__Task item__: Throughout the listing below, show every line in which "navigation" occurs.

━━ Source information ━━

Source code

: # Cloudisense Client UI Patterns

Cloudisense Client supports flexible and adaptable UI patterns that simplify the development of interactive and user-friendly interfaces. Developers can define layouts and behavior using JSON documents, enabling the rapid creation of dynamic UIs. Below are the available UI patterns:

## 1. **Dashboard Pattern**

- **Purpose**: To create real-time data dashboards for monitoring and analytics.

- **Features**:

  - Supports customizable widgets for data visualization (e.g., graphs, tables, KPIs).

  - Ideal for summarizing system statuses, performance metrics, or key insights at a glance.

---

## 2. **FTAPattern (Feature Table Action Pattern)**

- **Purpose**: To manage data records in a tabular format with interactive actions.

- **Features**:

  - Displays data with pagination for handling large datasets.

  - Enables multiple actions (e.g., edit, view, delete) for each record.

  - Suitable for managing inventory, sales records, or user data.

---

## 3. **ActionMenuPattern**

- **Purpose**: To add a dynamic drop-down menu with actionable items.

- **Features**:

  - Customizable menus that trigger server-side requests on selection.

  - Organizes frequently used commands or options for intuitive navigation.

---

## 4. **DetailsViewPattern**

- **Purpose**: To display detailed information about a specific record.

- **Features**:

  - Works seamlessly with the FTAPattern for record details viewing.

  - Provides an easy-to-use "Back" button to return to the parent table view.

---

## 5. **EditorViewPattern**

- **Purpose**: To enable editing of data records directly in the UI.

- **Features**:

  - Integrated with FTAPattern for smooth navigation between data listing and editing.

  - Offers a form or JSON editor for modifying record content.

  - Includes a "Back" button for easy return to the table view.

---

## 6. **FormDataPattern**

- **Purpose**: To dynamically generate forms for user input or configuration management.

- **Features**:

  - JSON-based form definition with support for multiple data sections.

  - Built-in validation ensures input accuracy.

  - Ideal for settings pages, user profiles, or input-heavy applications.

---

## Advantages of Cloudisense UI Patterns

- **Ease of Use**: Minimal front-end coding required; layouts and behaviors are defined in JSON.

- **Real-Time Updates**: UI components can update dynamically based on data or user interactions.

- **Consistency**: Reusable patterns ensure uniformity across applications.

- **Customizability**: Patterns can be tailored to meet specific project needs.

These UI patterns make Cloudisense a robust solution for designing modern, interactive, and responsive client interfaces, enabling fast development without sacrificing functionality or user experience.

━━━

__Reply to the task__:
  - Organizes frequently used commands or options for intuitive navigation.
  - Integrated with FTAPattern for smooth navigation between data listing and editing.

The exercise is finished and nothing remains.